TASK ITEM: Among the entries below, how many lines have the string "represent" in them? Only the number should be given.

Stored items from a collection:
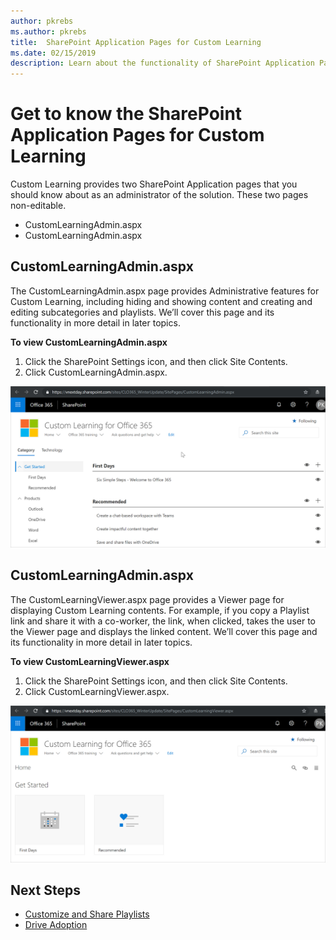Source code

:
 ```yaml
---
author: pkrebs
ms.author: pkrebs
title:  SharePoint Application Pages for Custom Learning
ms.date: 02/15/2019
description: Learn about the functionality of SharePoint Application Pages in Custom Learning
---
```


# Get to know the SharePoint Application Pages for Custom Learning

Custom Learning provides two SharePoint Application pages that you should know about as an administrator of the solution. These two pages non-editable. 

- CustomLearningAdmin.aspx
- CustomLearningAdmin.aspx

## CustomLearningAdmin.aspx

The CustomLearningAdmin.aspx page provides Administrative features for Custom Learning, including hiding and showing content and creating and editing subcategories and playlists. We’ll cover this page and its functionality in more detail in later topics.

**To view CustomLearningAdmin.aspx**

1. Click the SharePoint Settings icon, and then click Site Contents. 
2. Click CustomLearningAdmin.aspx. 

![cg_adminapppage.png](media/cg_adminapppage.png)

## CustomLearningAdmin.aspx
The CustomLearningViewer.aspx page provides a Viewer page for displaying Custom Learning contents. For example, if you copy a Playlist link and share it with a co-worker, the link, when clicked, takes the user to the Viewer page and displays the linked content. We’ll cover this page and its functionality in more detail in later topics.

**To view CustomLearningViewer.aspx**

1. Click the SharePoint Settings icon, and then click Site Contents. 
2. Click CustomLearningViewer.aspx. 

![cg_viewerapppage.png](media/cg_viewerapppage.png)

## Next Steps

- [Customize and Share Playlists](customplaylist.md)
- [Drive Adoption](driveadoption.md) 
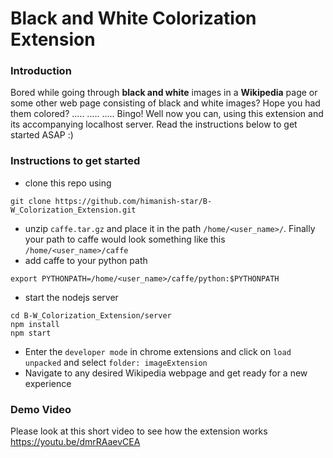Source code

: # Black and White Colorization Extension

### Introduction

Bored while going through **black and white** images in a **Wikipedia** page or some other web page consisting of 
black and white images? Hope you had them colored? ..... ..... ..... Bingo! Well now you can, using this extension 
and its accompanying localhost server. Read the instructions below to get started ASAP :)

### Instructions to get started

- clone this repo using
```
git clone https://github.com/himanish-star/B-W_Colorization_Extension.git
```
- unzip `caffe.tar.gz` and place it in the path `/home/<user_name>/`. Finally your path to caffe would look something like this
`/home/<user_name>/caffe`
- add caffe to your python path
```
export PYTHONPATH=/home/<user_name>/caffe/python:$PYTHONPATH
```
- start the nodejs server 
```
cd B-W_Colorization_Extension/server
npm install
npm start
```
- Enter the `developer mode` in chrome extensions and click on `load unpacked` and select `folder: imageExtension`
- Navigate to any desired Wikipedia webpage and get ready for a new experience

### Demo Video

Please look at this short video to see how the extension works https://youtu.be/dmrRAaevCEA 

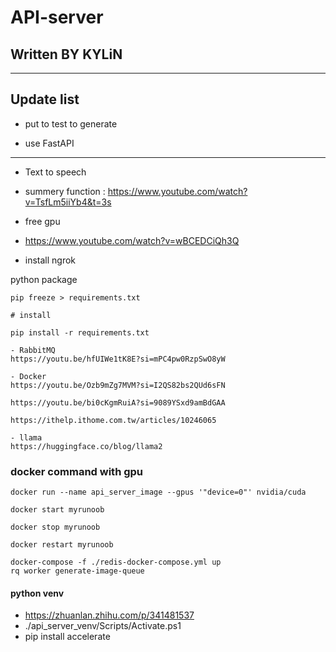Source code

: # API-server
## Written BY KYLiN

---
## Update list 
- put to test to generate 

- use FastAPI


---

- Text to speech 
- summery function  : https://www.youtube.com/watch?v=TsfLm5iiYb4&t=3s

- free gpu 
- https://www.youtube.com/watch?v=wBCEDCiQh3Q

- install ngrok

python package
```
pip freeze > requirements.txt

# install 

pip install -r requirements.txt
```


```
- RabbitMQ
https://youtu.be/hfUIWe1tK8E?si=mPC4pw0RzpSwO8yW

- Docker
https://youtu.be/Ozb9mZg7MVM?si=I2QS82bs2QUd6sFN

https://youtu.be/bi0cKgmRuiA?si=9089YSxd9amBdGAA

https://ithelp.ithome.com.tw/articles/10246065

- llama
https://huggingface.co/blog/llama2
```

### docker command with gpu
```
docker run --name api_server_image --gpus '"device=0"' nvidia/cuda

docker start myrunoob

docker stop myrunoob

docker restart myrunoob

docker-compose -f ./redis-docker-compose.yml up
rq worker generate-image-queue
```

#### python venv 

- https://zhuanlan.zhihu.com/p/341481537
- ./api_server_venv/Scripts/Activate.ps1
- pip install accelerate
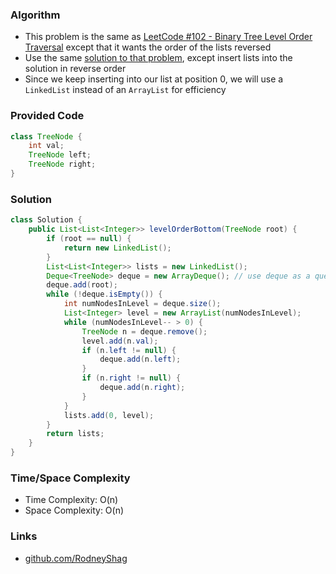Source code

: ### Algorithm

- This problem is the same as [LeetCode #102 - Binary Tree Level Order Traversal](https://leetcode.com/problems/binary-tree-level-order-traversal) except that it wants the order of the lists reversed
- Use the same [solution to that problem](https://github.com/RodneyShag/LeetCode_solutions/blob/master/Solutions/Binary%20Tree%20Level%20Order%20Traversal.md), except insert lists into the solution in reverse order
- Since we keep inserting into our list at position 0, we will use a `LinkedList` instead of an `ArrayList` for efficiency

### Provided Code

```java
class TreeNode {
    int val;
    TreeNode left;
    TreeNode right;
}
```

### Solution

```java
class Solution {
    public List<List<Integer>> levelOrderBottom(TreeNode root) {
        if (root == null) {
            return new LinkedList();
        }
        List<List<Integer>> lists = new LinkedList();
        Deque<TreeNode> deque = new ArrayDeque(); // use deque as a queue
        deque.add(root);
        while (!deque.isEmpty()) {
            int numNodesInLevel = deque.size();
            List<Integer> level = new ArrayList(numNodesInLevel);
            while (numNodesInLevel-- > 0) {
                TreeNode n = deque.remove();
                level.add(n.val);
                if (n.left != null) {
                    deque.add(n.left);
                }
                if (n.right != null) {
                    deque.add(n.right);
                }
            }
            lists.add(0, level);
        }
        return lists;
    }
}
```

### Time/Space Complexity

-  Time Complexity: O(n)
- Space Complexity: O(n)

### Links

- [github.com/RodneyShag](https://github.com/RodneyShag)
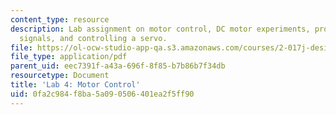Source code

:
 ```yaml
---
content_type: resource
description: Lab assignment on motor control, DC motor experiments, processing encoder
  signals, and controlling a servo.
file: https://ol-ocw-studio-app-qa.s3.amazonaws.com/courses/2-017j-design-of-electromechanical-robotic-systems-fall-2009/0fa2c984f8ba5a090506401ea2f5ff90_MIT2_017JF09_slides4.pdf
file_type: application/pdf
parent_uid: eec7391f-a43a-696f-8f85-b7b86b7f34db
resourcetype: Document
title: 'Lab 4: Motor Control'
uid: 0fa2c984-f8ba-5a09-0506-401ea2f5ff90
---
```

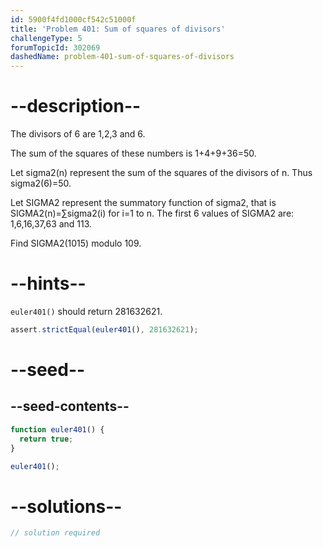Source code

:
 ```yaml
---
id: 5900f4fd1000cf542c51000f
title: 'Problem 401: Sum of squares of divisors'
challengeType: 5
forumTopicId: 302069
dashedName: problem-401-sum-of-squares-of-divisors
---
```


# --description--

The divisors of 6 are 1,2,3 and 6.

The sum of the squares of these numbers is 1+4+9+36=50.

Let sigma2(n) represent the sum of the squares of the divisors of n. Thus sigma2(6)=50.

Let SIGMA2 represent the summatory function of sigma2, that is SIGMA2(n)=∑sigma2(i) for i=1 to n. The first 6 values of SIGMA2 are: 1,6,16,37,63 and 113.

Find SIGMA2(1015) modulo 109.

# --hints--

`euler401()` should return 281632621.

```js
assert.strictEqual(euler401(), 281632621);
```

# --seed--

## --seed-contents--

```js
function euler401() {
  return true;
}

euler401();
```

# --solutions--

```js
// solution required
```
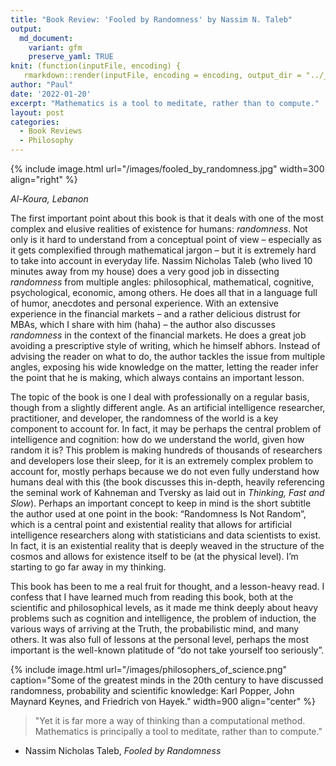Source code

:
 ```yaml
---
title: "Book Review: 'Fooled by Randomness' by Nassim N. Taleb"
output:
  md_document:
    variant: gfm
    preserve_yaml: TRUE
knit: (function(inputFile, encoding) {
   rmarkdown::render(inputFile, encoding = encoding, output_dir = "../_posts") })
author: "Paul"
date: '2022-01-20'
excerpt: "Mathematics is a tool to meditate, rather than to compute."
layout: post
categories:
  - Book Reviews
  - Philosophy
---
```


{% include image.html url="/images/fooled_by_randomness.jpg" width=300 align="right" %}

*Al-Koura, Lebanon*

The first important point about this book is that it deals with one of the most complex and elusive realities of existence for humans: *randomness*. Not only is it hard to understand from a conceptual point of view – especially as it gets complexified through mathematical jargon – but it is extremely hard to take into account in everyday life. Nassim Nicholas Taleb (who lived 10 minutes away from my house) does a very good job in dissecting *randomness* from multiple angles: philosophical, mathematical, cognitive, psychological, economic, among others. He does all that in a language full of humor, anecdotes and personal experience. With an extensive experience in the financial markets – and a rather delicious distrust for MBAs, which I share with him (haha) – the author also discusses *randomness* in the context of the financial markets. He does a great job avoiding a prescriptive style of writing, which he himself abhors. Instead of advising the reader on what to do, the author tackles the issue from multiple angles, exposing his wide knowledge on the matter, letting the reader infer the point that he is making, which always contains an important lesson.

The topic of the book is one I deal with professionally on a regular basis, though from a slightly different angle. As an artificial intelligence researcher, practitioner, and developer, the randomness of the world is a key component to account for. In fact, it may be perhaps the central problem of intelligence and cognition: how do we understand the world, given how random it is? This problem is making hundreds of thousands of researchers and developers lose their sleep, for it is an extremely complex problem to account for, mostly perhaps because we do not even fully understand how humans deal with this (the book discusses this in-depth, heavily referencing the seminal work of Kahneman and Tversky as laid out in *Thinking, Fast and Slow*).  Perhaps an important concept to keep in mind is the short subtitle the author used at one point in the book: “Randomness Is Not Random”, which is a central point and existential reality that allows for artificial intelligence researchers along with statisticians and data scientists to exist. In fact, it is an existential reality that is deeply weaved in the structure of the cosmos and allows for existence itself to be (at the physical level). I’m starting to go far away in my thinking. 

This book has been to me a real fruit for thought, and a lesson-heavy read. I confess that I have learned much from reading this book, both at the scientific and philosophical levels, as it made me think deeply about heavy problems such as cognition and intelligence, the problem of induction, the various ways of arriving at the Truth, the probabilistic mind, and many others. It was also full of lessons at the personal level, perhaps the most important is the well-known platitude of “do not take yourself too seriously”. 


{% include image.html url="/images/philosophers_of_science.png" caption="Some of the greatest minds in the 20th century to have discussed randomness, probability and scientific knowledge: Karl Popper, John Maynard Keynes, and Friedrich von Hayek." width=900 align="center" %}

> "Yet it is far more a way of thinking than a computational method. Mathematics is principally a tool to meditate, rather than to compute."  
- Nassim Nicholas Taleb, *Fooled by Randomness*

SOLVED PROBLEM: 2